### Work to be completed
When you reach the line containing "Dust yields were" in the entries below, start writing out each line exactly, and stop after the line containing "This is partially".

### Data supplied
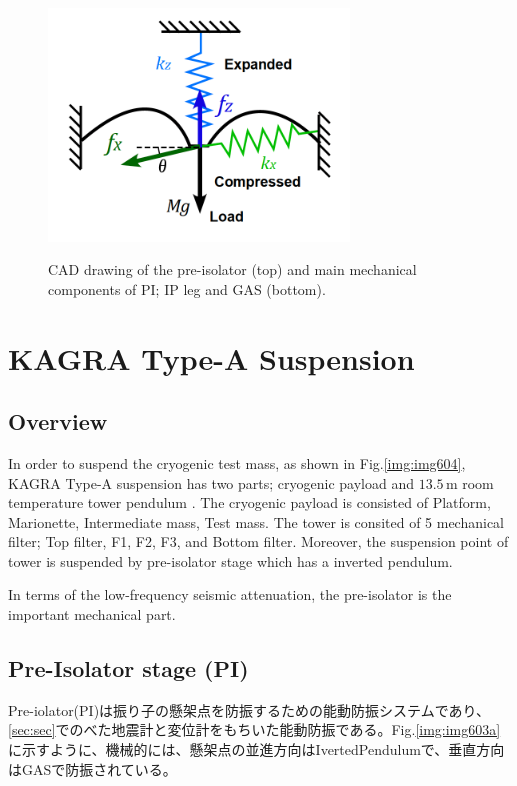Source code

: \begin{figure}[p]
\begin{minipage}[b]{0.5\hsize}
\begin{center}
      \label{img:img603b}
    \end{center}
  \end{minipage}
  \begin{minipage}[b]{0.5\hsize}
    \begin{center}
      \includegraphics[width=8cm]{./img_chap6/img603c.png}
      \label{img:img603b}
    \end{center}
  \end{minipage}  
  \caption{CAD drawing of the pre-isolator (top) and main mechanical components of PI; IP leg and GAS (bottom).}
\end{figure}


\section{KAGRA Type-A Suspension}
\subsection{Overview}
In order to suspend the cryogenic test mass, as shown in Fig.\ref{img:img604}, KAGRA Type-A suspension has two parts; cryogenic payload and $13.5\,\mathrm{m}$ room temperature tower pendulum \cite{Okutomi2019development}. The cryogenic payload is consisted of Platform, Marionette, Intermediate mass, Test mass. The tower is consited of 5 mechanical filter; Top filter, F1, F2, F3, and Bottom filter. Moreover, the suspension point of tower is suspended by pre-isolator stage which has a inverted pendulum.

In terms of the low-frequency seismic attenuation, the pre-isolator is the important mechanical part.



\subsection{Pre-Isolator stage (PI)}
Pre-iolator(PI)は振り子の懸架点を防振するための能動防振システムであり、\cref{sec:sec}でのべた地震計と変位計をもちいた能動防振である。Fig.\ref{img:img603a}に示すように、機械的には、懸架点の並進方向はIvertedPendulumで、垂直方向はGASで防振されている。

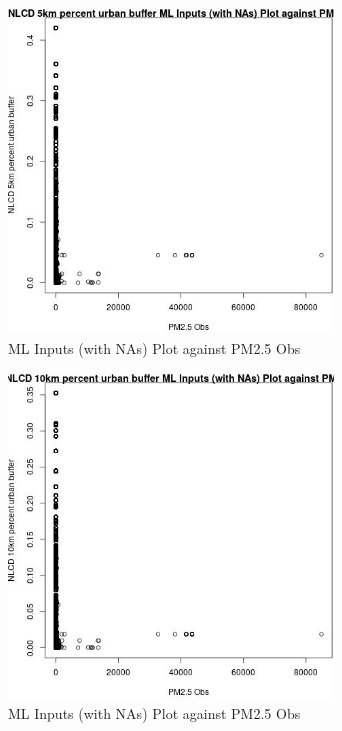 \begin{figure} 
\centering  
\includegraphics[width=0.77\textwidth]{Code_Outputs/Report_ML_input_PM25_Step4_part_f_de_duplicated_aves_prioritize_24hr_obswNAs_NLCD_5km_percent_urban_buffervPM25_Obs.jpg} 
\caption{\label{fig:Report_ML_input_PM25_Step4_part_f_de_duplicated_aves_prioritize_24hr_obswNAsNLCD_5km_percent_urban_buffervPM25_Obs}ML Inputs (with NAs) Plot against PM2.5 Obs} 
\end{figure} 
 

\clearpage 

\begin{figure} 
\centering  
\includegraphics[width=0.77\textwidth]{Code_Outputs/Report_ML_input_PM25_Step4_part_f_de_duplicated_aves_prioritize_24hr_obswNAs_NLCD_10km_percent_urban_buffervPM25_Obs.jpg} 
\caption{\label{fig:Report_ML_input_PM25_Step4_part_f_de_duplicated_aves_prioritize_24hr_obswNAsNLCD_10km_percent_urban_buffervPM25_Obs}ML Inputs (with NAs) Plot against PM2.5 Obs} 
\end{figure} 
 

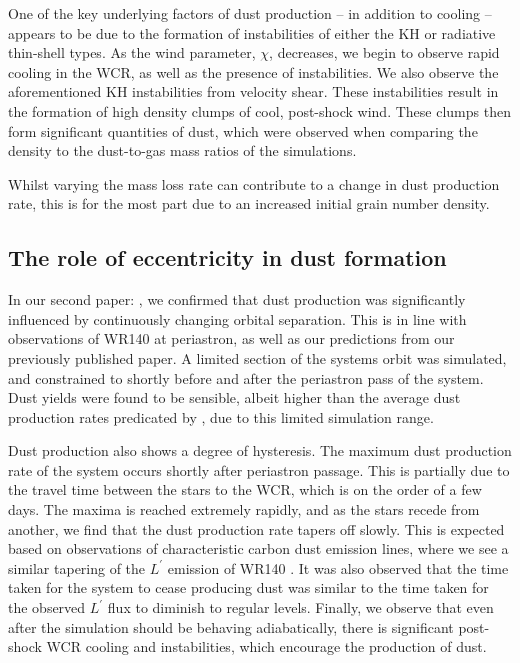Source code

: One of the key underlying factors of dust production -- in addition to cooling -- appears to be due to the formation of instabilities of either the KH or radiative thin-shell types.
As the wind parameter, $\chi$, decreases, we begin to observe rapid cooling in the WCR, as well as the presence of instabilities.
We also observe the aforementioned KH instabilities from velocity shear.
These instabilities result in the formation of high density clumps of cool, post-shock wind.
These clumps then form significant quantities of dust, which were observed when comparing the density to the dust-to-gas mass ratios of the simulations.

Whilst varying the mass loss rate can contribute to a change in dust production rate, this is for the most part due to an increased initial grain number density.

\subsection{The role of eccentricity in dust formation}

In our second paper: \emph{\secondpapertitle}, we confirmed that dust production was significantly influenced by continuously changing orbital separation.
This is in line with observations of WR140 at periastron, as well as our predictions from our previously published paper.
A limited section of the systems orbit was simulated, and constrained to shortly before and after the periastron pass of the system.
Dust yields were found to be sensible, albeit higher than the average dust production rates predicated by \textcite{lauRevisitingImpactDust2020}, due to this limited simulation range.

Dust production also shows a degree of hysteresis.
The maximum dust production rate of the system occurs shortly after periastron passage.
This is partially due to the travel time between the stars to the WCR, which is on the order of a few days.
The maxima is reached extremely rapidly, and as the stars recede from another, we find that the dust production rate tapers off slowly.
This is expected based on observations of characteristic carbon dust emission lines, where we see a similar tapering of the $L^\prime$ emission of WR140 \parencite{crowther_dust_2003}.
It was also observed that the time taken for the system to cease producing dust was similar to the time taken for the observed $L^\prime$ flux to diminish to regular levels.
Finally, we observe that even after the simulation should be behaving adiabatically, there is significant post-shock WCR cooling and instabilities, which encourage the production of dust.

### Solution to the problem
Dust yields were found to be sensible, albeit higher than the average dust production rates predicated by \textcite{lauRevisitingImpactDust2020}, due to this limited simulation range.

Dust production also shows a degree of hysteresis.
The maximum dust production rate of the system occurs shortly after periastron passage.
This is partially due to the travel time between the stars to the WCR, which is on the order of a few days.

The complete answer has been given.